▶ **The task**: What is the number of lines below that contain the string "OffsetDateTime"? Give it and nothing else.

╔══

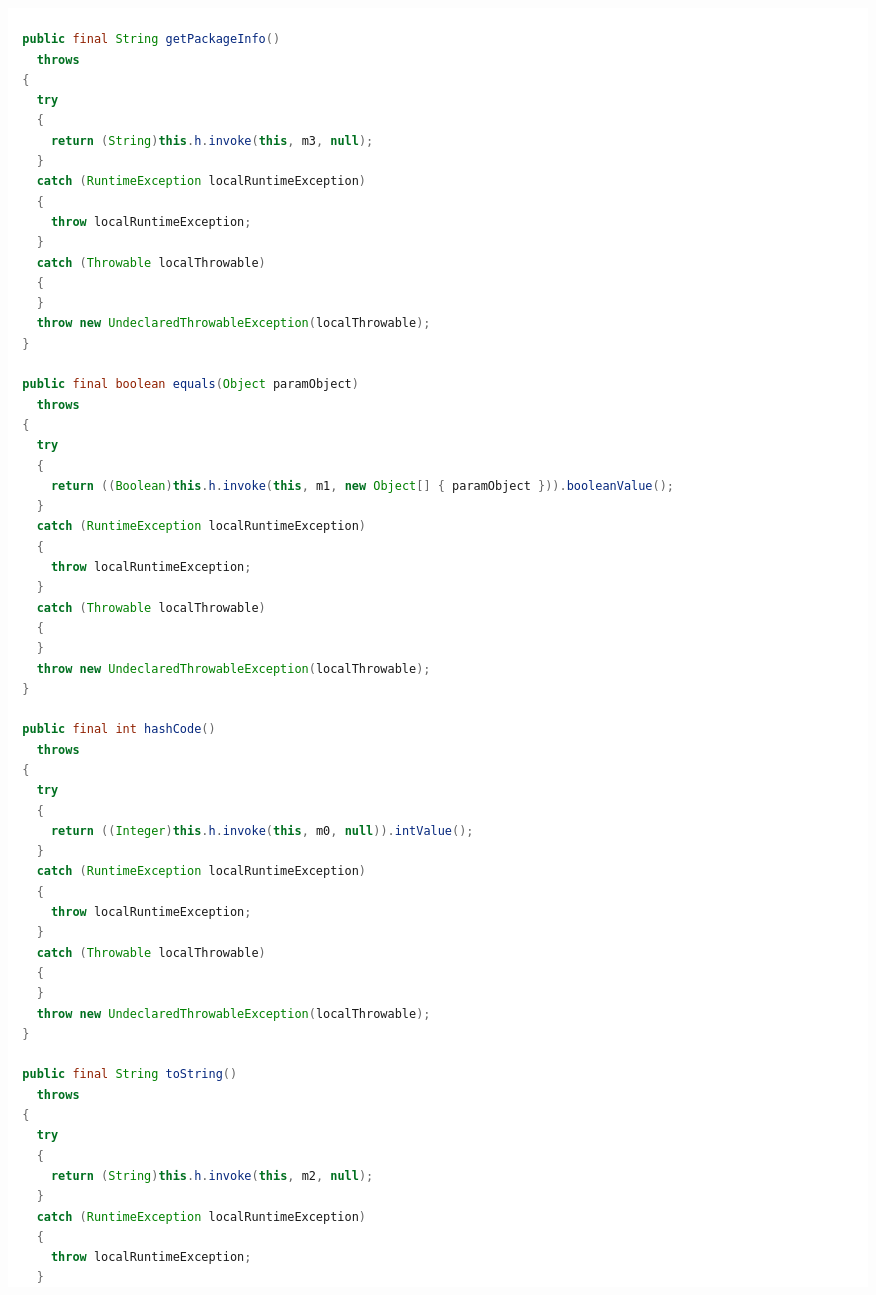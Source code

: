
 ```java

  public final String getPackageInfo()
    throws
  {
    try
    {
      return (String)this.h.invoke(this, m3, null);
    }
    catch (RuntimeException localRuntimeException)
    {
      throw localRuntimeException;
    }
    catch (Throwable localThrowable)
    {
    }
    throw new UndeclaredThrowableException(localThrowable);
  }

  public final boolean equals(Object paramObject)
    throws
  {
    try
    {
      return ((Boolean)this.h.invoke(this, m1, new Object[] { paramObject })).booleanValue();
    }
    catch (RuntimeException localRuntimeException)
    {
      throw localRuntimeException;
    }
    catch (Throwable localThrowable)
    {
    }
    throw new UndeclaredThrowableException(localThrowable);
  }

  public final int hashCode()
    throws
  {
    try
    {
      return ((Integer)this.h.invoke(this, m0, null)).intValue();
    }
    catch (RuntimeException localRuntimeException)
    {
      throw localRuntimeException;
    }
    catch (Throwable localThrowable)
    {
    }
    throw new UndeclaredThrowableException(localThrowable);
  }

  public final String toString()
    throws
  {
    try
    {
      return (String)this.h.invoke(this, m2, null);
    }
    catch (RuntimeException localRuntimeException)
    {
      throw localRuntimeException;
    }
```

╚══
╔══

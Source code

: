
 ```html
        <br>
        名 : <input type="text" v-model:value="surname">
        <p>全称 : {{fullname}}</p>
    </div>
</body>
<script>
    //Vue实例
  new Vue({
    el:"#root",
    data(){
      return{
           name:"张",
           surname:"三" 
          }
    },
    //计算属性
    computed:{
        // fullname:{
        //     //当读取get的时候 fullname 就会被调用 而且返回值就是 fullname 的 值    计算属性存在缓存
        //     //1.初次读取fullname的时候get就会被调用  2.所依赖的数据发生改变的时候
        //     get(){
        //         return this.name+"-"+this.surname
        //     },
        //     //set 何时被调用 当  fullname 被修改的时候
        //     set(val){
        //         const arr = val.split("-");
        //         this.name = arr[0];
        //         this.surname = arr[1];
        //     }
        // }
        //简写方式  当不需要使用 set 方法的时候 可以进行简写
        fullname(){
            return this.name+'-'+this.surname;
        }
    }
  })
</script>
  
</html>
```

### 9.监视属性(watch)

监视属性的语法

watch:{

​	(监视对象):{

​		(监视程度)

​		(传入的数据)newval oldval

╚══
╔══

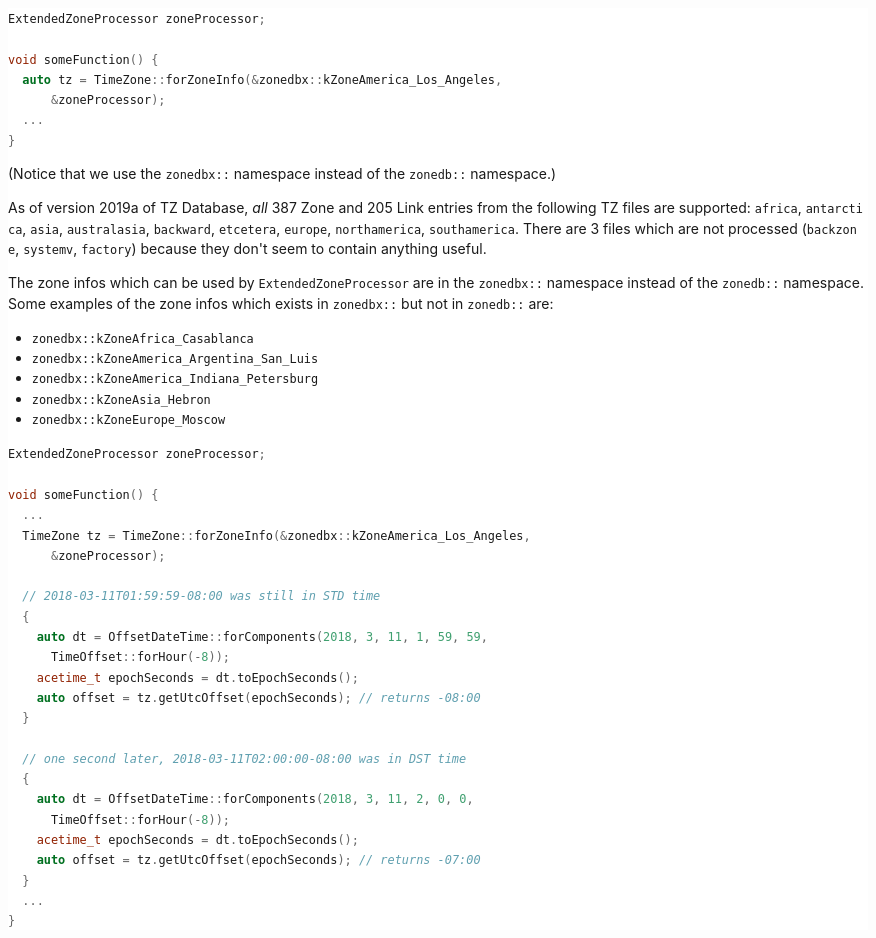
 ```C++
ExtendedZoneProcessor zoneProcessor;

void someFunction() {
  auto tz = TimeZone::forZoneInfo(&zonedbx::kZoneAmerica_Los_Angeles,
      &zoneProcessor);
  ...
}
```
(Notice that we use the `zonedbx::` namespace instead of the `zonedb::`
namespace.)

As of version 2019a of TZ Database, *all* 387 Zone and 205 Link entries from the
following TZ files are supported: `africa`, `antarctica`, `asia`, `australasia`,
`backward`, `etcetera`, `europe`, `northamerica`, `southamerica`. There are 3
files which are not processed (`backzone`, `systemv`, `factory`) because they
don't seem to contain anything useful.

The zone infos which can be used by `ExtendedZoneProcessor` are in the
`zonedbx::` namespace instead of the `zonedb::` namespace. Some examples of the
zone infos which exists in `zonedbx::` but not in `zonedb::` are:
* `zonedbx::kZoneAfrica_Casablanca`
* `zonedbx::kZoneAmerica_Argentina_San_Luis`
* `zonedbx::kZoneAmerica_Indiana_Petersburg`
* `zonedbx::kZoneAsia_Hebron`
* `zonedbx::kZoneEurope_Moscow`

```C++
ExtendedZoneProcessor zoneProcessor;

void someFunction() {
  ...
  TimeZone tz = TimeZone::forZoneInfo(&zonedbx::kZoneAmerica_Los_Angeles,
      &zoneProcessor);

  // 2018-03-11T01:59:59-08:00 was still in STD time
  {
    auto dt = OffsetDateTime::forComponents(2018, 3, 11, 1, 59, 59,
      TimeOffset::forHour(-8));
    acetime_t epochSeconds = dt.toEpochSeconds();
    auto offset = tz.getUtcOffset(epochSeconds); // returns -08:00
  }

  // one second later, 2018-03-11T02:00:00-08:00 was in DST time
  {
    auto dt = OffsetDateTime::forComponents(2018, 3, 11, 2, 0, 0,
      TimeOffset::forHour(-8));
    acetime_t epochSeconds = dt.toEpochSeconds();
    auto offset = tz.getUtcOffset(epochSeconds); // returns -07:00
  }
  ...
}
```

╚══

▶ **Output of the exercise**: 2